▶ **Plain-text document sources**

-.-.-

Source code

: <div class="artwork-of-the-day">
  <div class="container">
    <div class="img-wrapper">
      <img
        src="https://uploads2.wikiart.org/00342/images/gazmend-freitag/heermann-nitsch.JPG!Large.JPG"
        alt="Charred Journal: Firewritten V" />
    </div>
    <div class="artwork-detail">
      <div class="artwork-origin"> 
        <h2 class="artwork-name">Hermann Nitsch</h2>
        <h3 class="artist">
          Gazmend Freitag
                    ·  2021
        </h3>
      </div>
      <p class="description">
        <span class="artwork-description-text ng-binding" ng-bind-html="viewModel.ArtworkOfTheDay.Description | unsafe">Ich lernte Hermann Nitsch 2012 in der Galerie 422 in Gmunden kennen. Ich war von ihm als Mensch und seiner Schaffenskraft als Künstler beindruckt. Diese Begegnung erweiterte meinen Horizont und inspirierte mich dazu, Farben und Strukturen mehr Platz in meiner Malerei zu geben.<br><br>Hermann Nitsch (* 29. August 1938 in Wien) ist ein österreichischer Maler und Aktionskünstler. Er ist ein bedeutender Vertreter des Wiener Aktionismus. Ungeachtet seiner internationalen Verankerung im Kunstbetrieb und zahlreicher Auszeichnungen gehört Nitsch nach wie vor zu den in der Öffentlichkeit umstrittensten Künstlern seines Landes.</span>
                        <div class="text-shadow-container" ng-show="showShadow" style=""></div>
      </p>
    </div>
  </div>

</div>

-.-.-

▶ **EXERCISE REQUIREMENTS**
A line qualifies when it holds the word "description"; report all qualifying lines from the records above.

▶ **TASK OUTPUT**
      <p class="description">
        <span class="artwork-description-text ng-binding" ng-bind-html="viewModel.ArtworkOfTheDay.Description | unsafe">Ich lernte Hermann Nitsch 2012 in der Galerie 422 in Gmunden kennen. Ich war von ihm als Mensch und seiner Schaffenskraft als Künstler beindruckt. Diese Begegnung erweiterte meinen Horizont und inspirierte mich dazu, Farben und Strukturen mehr Platz in meiner Malerei zu geben.<br><br>Hermann Nitsch (* 29. August 1938 in Wien) ist ein österreichischer Maler und Aktionskünstler. Er ist ein bedeutender Vertreter des Wiener Aktionismus. Ungeachtet seiner internationalen Verankerung im Kunstbetrieb und zahlreicher Auszeichnungen gehört Nitsch nach wie vor zu den in der Öffentlichkeit umstrittensten Künstlern seines Landes.</span>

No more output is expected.